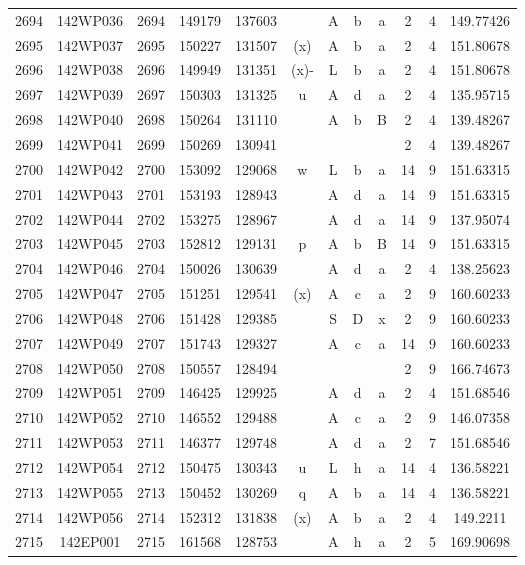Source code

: \begin{tabular}{|*{12}{c|}}
2694 & 142WP036 & 2694 & 149179 & 137603 &  & A & b & a & 2 & 4 & 149.77426 \\ 
2695 & 142WP037 & 2695 & 150227 & 131507 & (x) & A & b & a & 2 & 4 & 151.80678 \\ 
2696 & 142WP038 & 2696 & 149949 & 131351 & (x)- & L & b & a & 2 & 4 & 151.80678 \\ 
2697 & 142WP039 & 2697 & 150303 & 131325 & u & A & d & a & 2 & 4 & 135.95715 \\ 
2698 & 142WP040 & 2698 & 150264 & 131110 &  & A & b & B & 2 & 4 & 139.48267 \\ 
2699 & 142WP041 & 2699 & 150269 & 130941 &  &  &  &  & 2 & 4 & 139.48267 \\ 
2700 & 142WP042 & 2700 & 153092 & 129068 & w & L & b & a & 14 & 9 & 151.63315 \\ 
2701 & 142WP043 & 2701 & 153193 & 128943 &  & A & d & a & 14 & 9 & 151.63315 \\ 
2702 & 142WP044 & 2702 & 153275 & 128967 &  & A & d & a & 14 & 9 & 137.95074 \\ 
2703 & 142WP045 & 2703 & 152812 & 129131 & p & A & b & B & 14 & 9 & 151.63315 \\ 
2704 & 142WP046 & 2704 & 150026 & 130639 &  & A & d & a & 2 & 4 & 138.25623 \\ 
2705 & 142WP047 & 2705 & 151251 & 129541 & (x) & A & c & a & 2 & 9 & 160.60233 \\ 
2706 & 142WP048 & 2706 & 151428 & 129385 &  & S & D & x & 2 & 9 & 160.60233 \\ 
2707 & 142WP049 & 2707 & 151743 & 129327 &  & A & c & a & 14 & 9 & 160.60233 \\ 
2708 & 142WP050 & 2708 & 150557 & 128494 &  &  &  &  & 2 & 9 & 166.74673 \\ 
2709 & 142WP051 & 2709 & 146425 & 129925 &  & A & d & a & 2 & 4 & 151.68546 \\ 
2710 & 142WP052 & 2710 & 146552 & 129488 &  & A & c & a & 2 & 9 & 146.07358 \\ 
2711 & 142WP053 & 2711 & 146377 & 129748 &  & A & d & a & 2 & 7 & 151.68546 \\ 
2712 & 142WP054 & 2712 & 150475 & 130343 & u & L & h & a & 14 & 4 & 136.58221 \\ 
2713 & 142WP055 & 2713 & 150452 & 130269 & q & A & b & a & 14 & 4 & 136.58221 \\ 
2714 & 142WP056 & 2714 & 152312 & 131838 & (x) & A & b & a & 2 & 4 & 149.2211 \\ 
2715 & 142EP001 & 2715 & 161568 & 128753 &  & A & h & a & 2 & 5 & 169.90698 \\ 

\end{tabular}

- [What you have to do]:
Take the lines above from the one containing "2700 & 142WP042" to the one containing "2708 & 142WP050" and retype them exactly, both ends included, with nothing added.

- [Response]:
2700 & 142WP042 & 2700 & 153092 & 129068 & w & L & b & a & 14 & 9 & 151.63315 \\ 
2701 & 142WP043 & 2701 & 153193 & 128943 &  & A & d & a & 14 & 9 & 151.63315 \\ 
2702 & 142WP044 & 2702 & 153275 & 128967 &  & A & d & a & 14 & 9 & 137.95074 \\ 
2703 & 142WP045 & 2703 & 152812 & 129131 & p & A & b & B & 14 & 9 & 151.63315 \\ 
2704 & 142WP046 & 2704 & 150026 & 130639 &  & A & d & a & 2 & 4 & 138.25623 \\ 
2705 & 142WP047 & 2705 & 151251 & 129541 & (x) & A & c & a & 2 & 9 & 160.60233 \\ 
2706 & 142WP048 & 2706 & 151428 & 129385 &  & S & D & x & 2 & 9 & 160.60233 \\ 
2707 & 142WP049 & 2707 & 151743 & 129327 &  & A & c & a & 14 & 9 & 160.60233 \\ 
2708 & 142WP050 & 2708 & 150557 & 128494 &  &  &  &  & 2 & 9 & 166.74673 \\ 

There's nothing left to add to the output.